Re: [PATCH v2 0/5] mm: demotion: Introduce new node state N_DEMOTION_TARGETS

From: Jagdish Gediya
Date: Thu Apr 14 2022 - 06:17:21 EST


On Wed, Apr 13, 2022 at 02:44:34PM -0700, Andrew Morton wrote:
> On Wed, 13 Apr 2022 14:52:01 +0530 Jagdish Gediya <jvgediya@xxxxxxxxxxxxx> wrote:
>
> > Current implementation to find the demotion targets works
> > based on node state N_MEMORY, however some systems may have
> > dram only memory numa node which are N_MEMORY but not the
> > right choices as demotion targets.
>
> Why are they not the right choice? Please describe this fully so we
> can understand the motivation and end-user benefit of the proposed
> change. And please more fully describe the end-user benefits of this
> change.

Some systems(e.g. PowerVM) have DRAM(fast memory) only NUMA node
which are N_MEMORY as well as slow memory(persistent memory) only
NUMA node which are also N_MEMORY. As the current demotion target
finding algorithm works based on N_MEMORY and best distance, it will
choose DRAM only NUMA node as demotion target instead of persistent
memory node on such systems. If DRAM only NUMA node is filled with
demoted pages then at some point new allocations can start falling
to persistent memory, so basically cold pages are in fast memor
(due to demotion) and new pages are in slow memory, this is why
persistent memory nodes should be utilized for demotion and dram node
should be avoided for demotion so that they can be used for new
allocations.

Current implementation can work fine on the system where the memory
only numa nodes are possible only for persistent/slow memory but it
is not suitable for the like of systems I have mentioned above.

Introduction of this new node state N_DEMOTION_TARGETS will provide
the solution to handle demotion for the like of systems I have mentioned,
without affecting the existing behavior.

> > This patch series introduces the new node state
> > N_DEMOTION_TARGETS, which is used to distinguish the nodes which
> > can be used as demotion targets, node_states[N_DEMOTION_TARGETS]
> > is used to hold the list of nodes which can be used as demotion
> > targets, support is also added to set the demotion target
> > list from user space so that default behavior can be overridden.
>
> Permanently extending the kernel ABI is a fairly big deal. Please
> fully explain the end-user value, usage scenarios, etc.
>
> What would go wrong if we simply omitted this interface?

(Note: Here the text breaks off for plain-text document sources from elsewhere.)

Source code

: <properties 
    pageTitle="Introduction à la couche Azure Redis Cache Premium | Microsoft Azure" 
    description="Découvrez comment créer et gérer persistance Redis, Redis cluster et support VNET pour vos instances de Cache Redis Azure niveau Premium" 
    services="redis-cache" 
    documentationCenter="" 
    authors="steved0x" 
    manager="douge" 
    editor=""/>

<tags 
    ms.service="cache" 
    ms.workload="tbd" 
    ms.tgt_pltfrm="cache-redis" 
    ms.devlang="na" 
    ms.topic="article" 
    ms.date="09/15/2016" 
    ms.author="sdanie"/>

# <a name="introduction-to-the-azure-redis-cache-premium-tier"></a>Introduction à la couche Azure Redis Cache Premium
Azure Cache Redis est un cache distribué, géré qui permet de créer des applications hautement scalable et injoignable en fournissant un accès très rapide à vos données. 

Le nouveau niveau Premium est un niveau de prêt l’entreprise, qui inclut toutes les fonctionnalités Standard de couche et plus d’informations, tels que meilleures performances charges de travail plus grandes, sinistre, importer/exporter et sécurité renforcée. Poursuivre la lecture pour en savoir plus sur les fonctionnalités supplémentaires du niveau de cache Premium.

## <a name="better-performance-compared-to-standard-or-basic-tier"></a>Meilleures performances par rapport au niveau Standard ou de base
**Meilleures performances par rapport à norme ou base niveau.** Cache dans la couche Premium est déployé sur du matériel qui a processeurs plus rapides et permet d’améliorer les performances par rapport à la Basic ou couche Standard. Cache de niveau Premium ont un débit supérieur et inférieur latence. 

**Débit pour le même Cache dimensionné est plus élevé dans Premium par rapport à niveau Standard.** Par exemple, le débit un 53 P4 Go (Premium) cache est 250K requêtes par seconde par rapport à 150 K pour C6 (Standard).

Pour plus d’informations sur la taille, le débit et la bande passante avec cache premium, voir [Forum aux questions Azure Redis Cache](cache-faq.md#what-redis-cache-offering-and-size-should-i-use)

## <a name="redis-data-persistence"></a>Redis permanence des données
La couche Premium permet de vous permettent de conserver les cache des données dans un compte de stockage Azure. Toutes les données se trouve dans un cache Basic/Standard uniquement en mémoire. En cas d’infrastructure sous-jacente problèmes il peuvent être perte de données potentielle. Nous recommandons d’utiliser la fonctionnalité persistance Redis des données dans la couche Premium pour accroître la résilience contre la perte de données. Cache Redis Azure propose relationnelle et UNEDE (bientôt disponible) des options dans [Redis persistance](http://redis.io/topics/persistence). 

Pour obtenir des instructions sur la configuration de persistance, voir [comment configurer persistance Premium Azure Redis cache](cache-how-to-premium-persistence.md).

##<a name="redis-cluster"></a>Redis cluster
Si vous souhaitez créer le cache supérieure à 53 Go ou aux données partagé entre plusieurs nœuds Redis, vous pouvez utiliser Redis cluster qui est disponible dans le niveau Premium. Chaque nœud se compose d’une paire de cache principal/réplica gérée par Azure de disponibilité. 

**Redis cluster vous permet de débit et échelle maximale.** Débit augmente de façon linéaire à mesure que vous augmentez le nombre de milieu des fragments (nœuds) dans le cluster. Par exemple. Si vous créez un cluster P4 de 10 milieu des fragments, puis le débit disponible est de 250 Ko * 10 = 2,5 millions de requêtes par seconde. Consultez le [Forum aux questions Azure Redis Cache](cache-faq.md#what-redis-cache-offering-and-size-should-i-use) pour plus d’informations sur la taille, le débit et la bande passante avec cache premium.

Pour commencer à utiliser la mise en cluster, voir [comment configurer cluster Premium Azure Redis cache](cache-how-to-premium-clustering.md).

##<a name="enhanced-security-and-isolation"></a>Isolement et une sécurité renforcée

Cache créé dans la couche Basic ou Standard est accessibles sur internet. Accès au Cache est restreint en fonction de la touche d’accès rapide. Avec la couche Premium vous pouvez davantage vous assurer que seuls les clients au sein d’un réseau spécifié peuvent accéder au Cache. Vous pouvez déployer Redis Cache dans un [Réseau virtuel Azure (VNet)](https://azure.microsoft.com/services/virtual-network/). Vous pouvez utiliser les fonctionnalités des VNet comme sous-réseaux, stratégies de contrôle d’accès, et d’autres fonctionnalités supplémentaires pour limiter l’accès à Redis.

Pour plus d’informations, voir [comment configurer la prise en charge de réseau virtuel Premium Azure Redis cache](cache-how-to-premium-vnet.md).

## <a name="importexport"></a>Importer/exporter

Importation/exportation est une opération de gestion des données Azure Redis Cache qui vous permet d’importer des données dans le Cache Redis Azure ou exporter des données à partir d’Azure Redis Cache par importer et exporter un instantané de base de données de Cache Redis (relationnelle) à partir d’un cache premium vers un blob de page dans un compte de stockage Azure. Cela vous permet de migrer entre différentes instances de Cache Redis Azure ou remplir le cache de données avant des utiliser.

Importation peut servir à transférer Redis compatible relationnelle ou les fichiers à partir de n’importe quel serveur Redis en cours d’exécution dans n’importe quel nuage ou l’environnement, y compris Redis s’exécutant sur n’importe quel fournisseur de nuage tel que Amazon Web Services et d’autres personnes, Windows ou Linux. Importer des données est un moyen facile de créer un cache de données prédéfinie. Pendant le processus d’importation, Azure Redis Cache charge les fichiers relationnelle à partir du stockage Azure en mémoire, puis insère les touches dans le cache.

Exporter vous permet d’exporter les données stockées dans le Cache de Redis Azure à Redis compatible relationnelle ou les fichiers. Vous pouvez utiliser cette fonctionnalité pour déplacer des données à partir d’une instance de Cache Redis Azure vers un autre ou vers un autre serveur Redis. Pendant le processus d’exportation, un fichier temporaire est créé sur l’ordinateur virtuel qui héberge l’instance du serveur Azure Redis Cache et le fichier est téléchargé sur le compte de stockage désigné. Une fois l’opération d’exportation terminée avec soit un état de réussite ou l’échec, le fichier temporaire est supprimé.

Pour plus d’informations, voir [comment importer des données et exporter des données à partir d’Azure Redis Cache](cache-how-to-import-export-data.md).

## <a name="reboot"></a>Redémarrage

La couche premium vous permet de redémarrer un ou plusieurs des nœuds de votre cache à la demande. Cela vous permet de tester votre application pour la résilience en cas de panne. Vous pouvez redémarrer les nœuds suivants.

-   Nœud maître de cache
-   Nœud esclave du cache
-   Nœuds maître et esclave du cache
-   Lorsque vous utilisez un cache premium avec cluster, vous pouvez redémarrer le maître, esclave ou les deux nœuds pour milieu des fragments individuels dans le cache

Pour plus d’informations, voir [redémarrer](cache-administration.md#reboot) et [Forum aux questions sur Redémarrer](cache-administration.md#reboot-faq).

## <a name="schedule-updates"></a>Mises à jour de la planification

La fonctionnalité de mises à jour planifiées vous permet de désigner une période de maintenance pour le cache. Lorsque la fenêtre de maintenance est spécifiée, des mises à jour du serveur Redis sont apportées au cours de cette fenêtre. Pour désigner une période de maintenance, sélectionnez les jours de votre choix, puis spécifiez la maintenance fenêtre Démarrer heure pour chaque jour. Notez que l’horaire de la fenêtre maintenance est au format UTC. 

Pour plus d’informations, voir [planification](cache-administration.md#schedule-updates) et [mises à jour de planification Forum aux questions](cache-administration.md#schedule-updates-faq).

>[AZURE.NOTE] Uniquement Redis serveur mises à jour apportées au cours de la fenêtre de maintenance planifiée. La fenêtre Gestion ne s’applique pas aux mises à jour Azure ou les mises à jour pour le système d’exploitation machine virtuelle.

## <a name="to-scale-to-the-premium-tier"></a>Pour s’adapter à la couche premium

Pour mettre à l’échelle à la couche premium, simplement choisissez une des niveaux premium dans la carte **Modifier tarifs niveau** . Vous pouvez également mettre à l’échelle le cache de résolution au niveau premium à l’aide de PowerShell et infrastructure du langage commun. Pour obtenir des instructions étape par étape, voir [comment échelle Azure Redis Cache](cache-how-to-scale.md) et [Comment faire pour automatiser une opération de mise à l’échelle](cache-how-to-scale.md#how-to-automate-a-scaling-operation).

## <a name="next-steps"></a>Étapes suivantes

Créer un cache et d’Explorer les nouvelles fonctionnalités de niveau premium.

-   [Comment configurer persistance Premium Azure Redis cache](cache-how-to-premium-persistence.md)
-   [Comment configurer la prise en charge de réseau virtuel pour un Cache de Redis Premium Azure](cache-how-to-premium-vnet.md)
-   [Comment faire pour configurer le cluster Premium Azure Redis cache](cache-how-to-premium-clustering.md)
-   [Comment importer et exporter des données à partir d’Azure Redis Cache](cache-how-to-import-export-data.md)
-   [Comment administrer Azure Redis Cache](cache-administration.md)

I am going to modify this interface according to review feedback in
next version, but let me explain why it is needed with examples,

Based on topology, and available memory tiers in the system, it may
be possible that users don't want to utilize all the demotion targets
configured by kernel by default for e.g.,

1. To reduce cross socket traffic
2. To use only slowest memory as demotion targets when there are
multiple slow memory only nodes available

The current patch series handles option 2 above, but doesn't handle
option 1 so next version will have that support and might be different
implementation to handle such scenarios.

Examples 1
----------

with below NUMA topology, where node 0 & 1 are cpu + dram nodes,
node 2 & 3 are equally slower memory only nodes, and node 4
is slowest memory only node,

available: 5 nodes (0-4)
node 0 cpus: 0 1
node 0 size: n MB
node 0 free: n MB
node 1 cpus: 2 3
node 1 size: n MB
node 1 free: n MB
node 2 cpus:
node 2 size: n MB
node 2 free: n MB
node 3 cpus:
node 3 size: n MB
node 3 free: n MB
node 4 cpus:
node 4 size: n MB
node 4 free: n MB
node distances:
node 0 1 2 3 4
0: 10 20 40 40 80
1: 20 10 40 40 80
2: 40 40 10 40 80
3: 40 40 40 10 80
4: 80 80 80 80 10

This patch series by default prepares below demotion list,

node demotion_target
0 3, 2
1 3, 2
2 4
3 4
4 X

but It may be possible that user want to utilize node 2 & 3 only
for new allocations and only node 4 for demotion.

Example 2
---------

with below NUMA topology where Node 0 & 2 are cpu + dram nodes and
node 1 is slow memory node near node 0,

available: 3 nodes (0-2)
node 0 cpus: 0 1
node 0 size: n MB
node 0 free: n MB
node 1 cpus:
node 1 size: n MB
node 1 free: n MB
node 2 cpus: 2 3
node 2 size: n MB
node 2 free: n MB
node distances:
node 0 1 2
0: 10 40 20
1: 40 10 80
2: 20 80 10

This patch series by default prepares below demotion list,

node demotion_target
0 1
1 X
2 1

However it may be possible that user may want to avoid node 1 as
demotion target for node 2 to reduce cross socket traffic.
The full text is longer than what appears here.